Belgium's Defense Ministry told VRT yesterday that it sustained an attack via Log4shell vulnerabilities. The Ministry said the incident began last Thursday, and that, while it's been working to contain the exploitation and keep networks running, some portions of its networks have been unavailable. The Ministry's Facebook page yesterday posted a note telling inquirers not to expect full service from its sites yet. "Because of technical problems, we are unable to process your requests via www.mil.be or answer your questions via Facebook. We are working on a solution and thank you for your understanding."

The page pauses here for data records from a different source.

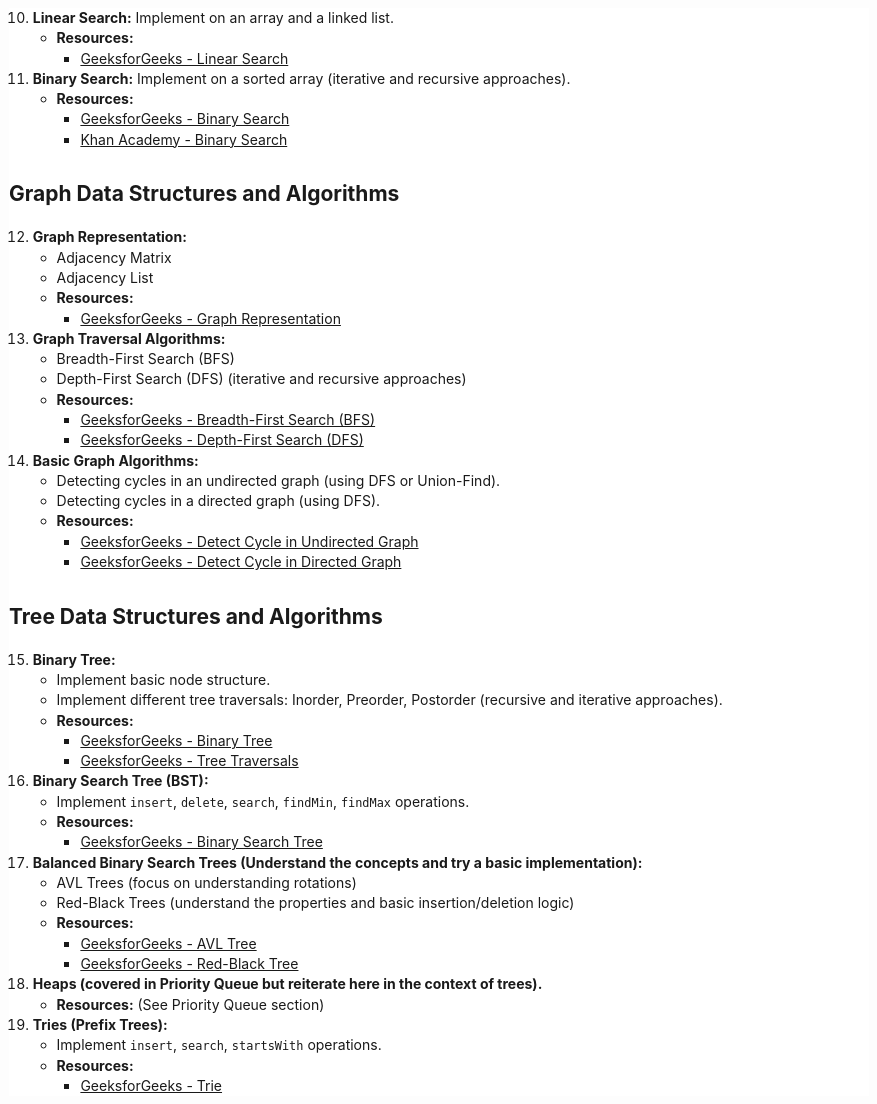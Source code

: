 10. **Linear Search:** Implement on an array and a linked list.
    * **Resources:**
        * [GeeksforGeeks - Linear Search](https://www.geeksforgeeks.org/linear-search/)
11. **Binary Search:** Implement on a sorted array (iterative and recursive approaches).
    * **Resources:**
        * [GeeksforGeeks - Binary Search](https://www.geeksforgeeks.org/binary-search/)
        * [Khan Academy - Binary Search](https://www.khanacademy.org/computing/computer-science/algorithms/binary-search/v/binary-search)

## Graph Data Structures and Algorithms

12. **Graph Representation:**
    * Adjacency Matrix
    * Adjacency List
    * **Resources:**
        * [GeeksforGeeks - Graph Representation](https://www.geeksforgeeks.org/graph-representation-adjacency-list-and-adjacency-matrix/)
13. **Graph Traversal Algorithms:**
    * Breadth-First Search (BFS)
    * Depth-First Search (DFS) (iterative and recursive approaches)
    * **Resources:**
        * [GeeksforGeeks - Breadth-First Search (BFS)](https://www.geeksforgeeks.org/breadth-first-search-or-bfs-for-a-graph/)
        * [GeeksforGeeks - Depth-First Search (DFS)](https://www.geeksforgeeks.org/depth-first-search-or-dfs-for-a-graph/)
14. **Basic Graph Algorithms:**
    * Detecting cycles in an undirected graph (using DFS or Union-Find).
    * Detecting cycles in a directed graph (using DFS).
    * **Resources:**
        * [GeeksforGeeks - Detect Cycle in Undirected Graph](https://www.geeksforgeeks.org/detect-cycle-undirected-graph/)
        * [GeeksforGeeks - Detect Cycle in Directed Graph](https://www.geeksforgeeks.org/detect-cycle-in-a-directed-graph-using-colors/)

## Tree Data Structures and Algorithms

15. **Binary Tree:**
    * Implement basic node structure.
    * Implement different tree traversals: Inorder, Preorder, Postorder (recursive and iterative approaches).
    * **Resources:**
        * [GeeksforGeeks - Binary Tree](https://www.geeksforgeeks.org/binary-tree-data-structure/)
        * [GeeksforGeeks - Tree Traversals](https://www.geeksforgeeks.org/tree-traversals-inorder-preorder-and-postorder/)
16. **Binary Search Tree (BST):**
    * Implement `insert`, `delete`, `search`, `findMin`, `findMax` operations.
    * **Resources:**
        * [GeeksforGeeks - Binary Search Tree](https://www.geeksforgeeks.org/binary-search-tree-data-structure/)
17. **Balanced Binary Search Trees (Understand the concepts and try a basic implementation):**
    * AVL Trees (focus on understanding rotations)
    * Red-Black Trees (understand the properties and basic insertion/deletion logic)
    * **Resources:**
        * [GeeksforGeeks - AVL Tree](https://www.geeksforgeeks.org/avl-tree-set-1-insertion/)
        * [GeeksforGeeks - Red-Black Tree](https://www.geeksforgeeks.org/red-black-tree-set-1-introduction-2/)
18. **Heaps (covered in Priority Queue but reiterate here in the context of trees).**
    * **Resources:** (See Priority Queue section)
19. **Tries (Prefix Trees):**
    * Implement `insert`, `search`, `startsWith` operations.
    * **Resources:**
        * [GeeksforGeeks - Trie](https://www.geeksforgeeks.org/trie-insert-and-search/)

The Register quotes Belgium's Centre for Cyber Security (not a Ministry of Defense organization) as saying, "Companies that use Apache Log4j software and have not yet taken action can expect major problems in the coming days and weeks." NATO, whose headquarters are in Brussels, didn't respond to the Register's inquiry about whether the Atlantic Alliance's networks were affected.
L'Avenir's take is that the incident was both foreseeable and, probably, preventable. The publication notes that the attack occurred four days after CERT-be issued its own version of the warning most national cybersecurity authorities shared, urging a prompt upgrade to Log4j version 2.17.0 or later.
There's no attribution, so far, of responsibility for the incident. Both nation-state intelligence services and criminal organizations have exploited vulnerabilities in Log4j. Threatpost, for example, has an account of the attack chain the Conti ransomware gang is using to take advantage of Log4shell.